Fighting the Blues Amidst the Pandemic This Holiday Season

It’s cold, and you couldn’t travel to the tropical islands. What will you do with your holiday vacation?

You don’t want to watch endless Nutcracker shows, and snow sports are not your thing either. In fact, despite it being a recurring thing every year, the cold temperature dampens your spirit, and you always escape to places with eternal summers.

With the travel restrictions currently in place and the health risks still very high, however, it would be best if you cozy yourself with some hometown activities. Who knows, it might be the opportunity to discover something interesting in your neighborhood you’ve never taken notice of before.

Volunteer in charitable institutions

Warming your heart lasts longer than warming your body. Spend this holiday season volunteering for a street kitchen for the poor. Several religious congregations are doing it all-year-round. Even if you might end up spending some time in the cold streets, this would be productively spent on people who don’t have the luxury of going home to a cozy house. You could also lead coordinate a Christmas project for orphans or the elderly people who no longer have family nearby.

Do some sports indoors

Thanks to ingenious entrepreneurs, sports that are usually done out in the open have indoor counterparts. Aside from shooting some hoops in gyms, which might not be allowed in your locality yet, you now could also practice your tee shots in an indoor driving range. Other interesting individual sports that could easily be done indoors are archery and figure skating if you’d like to try something new.

Learn how to cook cuisines from around the world

Since you can’t go and satisfy your gastronomic interests, you might as well bring those tastes to your home. They might not be the same or even close to what they should taste in their home countries, but it would give some diversity to your usual fare. Because of the pandemic, some cooking schools have also put up cooking courses online. The famed Cajun cooking of New Orleans, for example, is offered by a few schools, and they could even send you the ingredients you would need.

Go to hot springs or hot baths

This natural wonder is the best therapy for a broken heart, bored mind, and restless spirit. If you are located near one, go and enjoy its warmth. You might have been clicking your tongue because you could not enjoy a Japanese onsen this year, but if you ensure your health now, you will certainly have the opportunity to visit one in the future. If there are no hot springs near you, go and have a steaming bath instead. If you don’t have a bathtub either at your home, you could purchase a cheap DIY tub. Set it up in your backyard and pretend you’re having a blast in another country. Put in some oils like what they usually do in those luxurious spas. Essential oils like lavender and rose ease the tension in your muscles while making your skin look great.

Revive old traditions

drinking tea

Back before gadgets took up most of our time, the holiday season had been a time for families to gather together around the fireplace, comfortably chatting and sharing cookies and hot chocolate. It’s great if your family continues to practice this but if not, seeing as everyone is most likely stuck at home, take this opportunity to regain that bond. Learn to knit socks and scarves with your grandma. Learn the cookie recipe that has been passed on for several generations in your family. Take out the apple cider and cinnamon rolls while playing some board games you didn’t know you still had.

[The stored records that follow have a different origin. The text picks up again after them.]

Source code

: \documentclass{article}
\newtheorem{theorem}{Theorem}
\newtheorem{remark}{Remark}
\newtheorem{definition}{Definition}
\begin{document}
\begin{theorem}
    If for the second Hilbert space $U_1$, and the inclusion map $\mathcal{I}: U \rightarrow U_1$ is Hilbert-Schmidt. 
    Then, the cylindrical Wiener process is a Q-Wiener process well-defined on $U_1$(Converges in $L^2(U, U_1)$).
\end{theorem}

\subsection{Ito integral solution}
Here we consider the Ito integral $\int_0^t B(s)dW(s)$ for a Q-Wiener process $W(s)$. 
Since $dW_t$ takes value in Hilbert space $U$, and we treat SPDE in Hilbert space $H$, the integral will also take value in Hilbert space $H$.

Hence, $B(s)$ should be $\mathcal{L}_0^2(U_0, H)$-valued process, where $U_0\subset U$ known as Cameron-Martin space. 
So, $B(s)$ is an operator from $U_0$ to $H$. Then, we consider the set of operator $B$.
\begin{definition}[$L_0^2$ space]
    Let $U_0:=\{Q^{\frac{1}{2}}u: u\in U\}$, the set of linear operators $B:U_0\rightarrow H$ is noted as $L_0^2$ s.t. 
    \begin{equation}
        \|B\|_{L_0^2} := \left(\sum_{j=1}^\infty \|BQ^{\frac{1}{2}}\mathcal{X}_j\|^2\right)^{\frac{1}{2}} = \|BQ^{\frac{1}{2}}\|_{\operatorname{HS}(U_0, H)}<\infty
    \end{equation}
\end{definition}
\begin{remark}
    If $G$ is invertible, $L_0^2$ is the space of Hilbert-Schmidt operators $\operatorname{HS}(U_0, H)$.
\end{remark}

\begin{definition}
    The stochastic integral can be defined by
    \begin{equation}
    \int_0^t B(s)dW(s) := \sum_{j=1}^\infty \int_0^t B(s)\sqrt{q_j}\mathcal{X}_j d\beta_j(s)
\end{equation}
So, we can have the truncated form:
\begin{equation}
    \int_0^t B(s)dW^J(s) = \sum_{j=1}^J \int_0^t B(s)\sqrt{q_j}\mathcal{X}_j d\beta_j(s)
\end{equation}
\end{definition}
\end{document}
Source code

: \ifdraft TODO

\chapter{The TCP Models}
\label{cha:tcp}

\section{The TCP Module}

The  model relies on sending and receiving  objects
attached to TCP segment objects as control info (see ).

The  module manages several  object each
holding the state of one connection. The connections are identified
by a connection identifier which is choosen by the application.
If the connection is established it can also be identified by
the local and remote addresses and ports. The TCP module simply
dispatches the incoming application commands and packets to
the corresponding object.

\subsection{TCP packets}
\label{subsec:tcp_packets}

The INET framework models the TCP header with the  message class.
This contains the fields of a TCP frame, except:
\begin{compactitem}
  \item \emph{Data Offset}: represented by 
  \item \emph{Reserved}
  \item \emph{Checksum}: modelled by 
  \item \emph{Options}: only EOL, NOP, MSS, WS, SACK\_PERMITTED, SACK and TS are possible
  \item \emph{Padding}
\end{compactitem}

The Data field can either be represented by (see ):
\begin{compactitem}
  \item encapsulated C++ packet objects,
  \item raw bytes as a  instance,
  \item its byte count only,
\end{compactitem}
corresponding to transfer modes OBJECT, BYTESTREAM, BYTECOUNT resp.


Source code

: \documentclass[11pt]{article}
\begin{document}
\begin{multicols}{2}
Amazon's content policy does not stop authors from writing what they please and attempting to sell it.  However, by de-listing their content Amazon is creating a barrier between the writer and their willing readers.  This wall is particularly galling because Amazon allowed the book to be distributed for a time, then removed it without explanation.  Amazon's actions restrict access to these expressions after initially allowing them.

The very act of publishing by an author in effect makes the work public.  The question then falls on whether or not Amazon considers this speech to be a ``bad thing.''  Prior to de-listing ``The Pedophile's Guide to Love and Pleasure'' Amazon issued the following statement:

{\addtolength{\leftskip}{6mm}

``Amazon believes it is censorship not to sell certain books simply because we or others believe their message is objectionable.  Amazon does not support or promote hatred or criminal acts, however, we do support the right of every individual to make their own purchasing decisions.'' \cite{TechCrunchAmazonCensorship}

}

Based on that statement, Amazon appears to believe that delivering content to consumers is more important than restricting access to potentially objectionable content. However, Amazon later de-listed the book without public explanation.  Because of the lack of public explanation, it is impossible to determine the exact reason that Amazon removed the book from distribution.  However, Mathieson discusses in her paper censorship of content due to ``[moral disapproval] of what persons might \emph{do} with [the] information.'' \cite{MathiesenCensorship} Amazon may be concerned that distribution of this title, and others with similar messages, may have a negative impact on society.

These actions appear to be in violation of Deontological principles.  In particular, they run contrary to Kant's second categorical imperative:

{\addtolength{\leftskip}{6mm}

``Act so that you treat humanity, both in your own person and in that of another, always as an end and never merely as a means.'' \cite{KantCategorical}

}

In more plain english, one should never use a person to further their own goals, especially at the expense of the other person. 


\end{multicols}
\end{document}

Have a bonfire barbecue and karaoke party

Backyard parties are not at all common during winter. Throwing one — only for the members of your household, of course — would give you something to plan and worry about. In other words, it will take time off your boredom. Mix all elements of the usual parties to make it more interesting. Make it a whole day event. You can even camp outside if your neighborhood allows large bonfires roaring late into the night.

Winter is not the most popular season. Its coldness could automatically dampen anyone’s mood, plus seasonal hazards limit outdoor movement. However, it has been aggravated with this pandemic that is still not nearing its end. Rather than bring your spirits down, use the season as an excuse to spark your creativity. This pandemic might be the lens we all need to see the mundane from a new perspective.